Pittsburgh’s smart trash cans helping cut labor hours in half

More than 1,000 public garbage cans containing sensors that track how full the cans are have been deployed around Pittsburgh.


More than 1,000 public garbage cans containing sensors that track how full the cans are have been deployed around Pittsburgh, the Pittsburgh Department of Public Works (DPW) recently announced. 

The DPW first proposed adopting the cans in 2017 when it recognized the need to replace hundreds of old trash cans around the city.

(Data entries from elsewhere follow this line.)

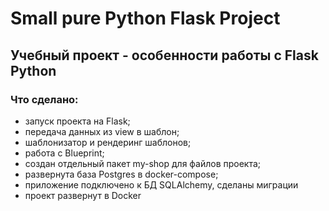 # Small pure Python Flask Project
## Учебный проект - особенности работы с Flask Python

### Что сделано:
+ запуск проекта на Flask;
+ передача данных из view в шаблон;
+ шаблонизатор и рендеринг шаблонов;
+ работа с Blueprint;
+ создан отдельный пакет my-shop для файлов проекта;
+ развернута база Postgres в docker-compose;  
+ приложение подключено к БД SQLAlchemy, сделаны миграции
+ проект развернут в Docker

The smart cans were chosen to help with efficiencies and cost savings. The city’s vendor for the receptacles is Dunkirk, Maryland-based Victor Stanley.

Initial studies by DPW and the Department of Innovation and Performance have shown that the cans result in savings of at least half the labor hours needed for the emptying typical cans, allowing DPW to reallocate resources to other needed tasks, such as pothole patching, litter picking and weed and debris clearing. 

“The smart cans allow DPW to offer better refuse services to Pittsburgh residents and neighborhood business districts while freeing up our workers to do other work to keep the city tidy,” DPW Director Mike Gable says. 

“Based on our analysis, we expect that the smart litter cans will give us the ability to make process improvements that will reduce the amount of labor hours spent on emptying garbage cans by at least half,” Matt Jacob, the project manager for the program for the Department of Innovation and Performance, says. “As a result, DPW will be able to reallocate those resources to other tasks." 

DPW is in talks with unions representing its workers to possibly open a centralized litter can division and introduce expanded weekend garbage can collection services in business districts. 

The city’s capital budgets from 2017-19 earmarked a total of $670,000 for smart can purchases, covering both new cans and lids with sensors to retrofit existing cans.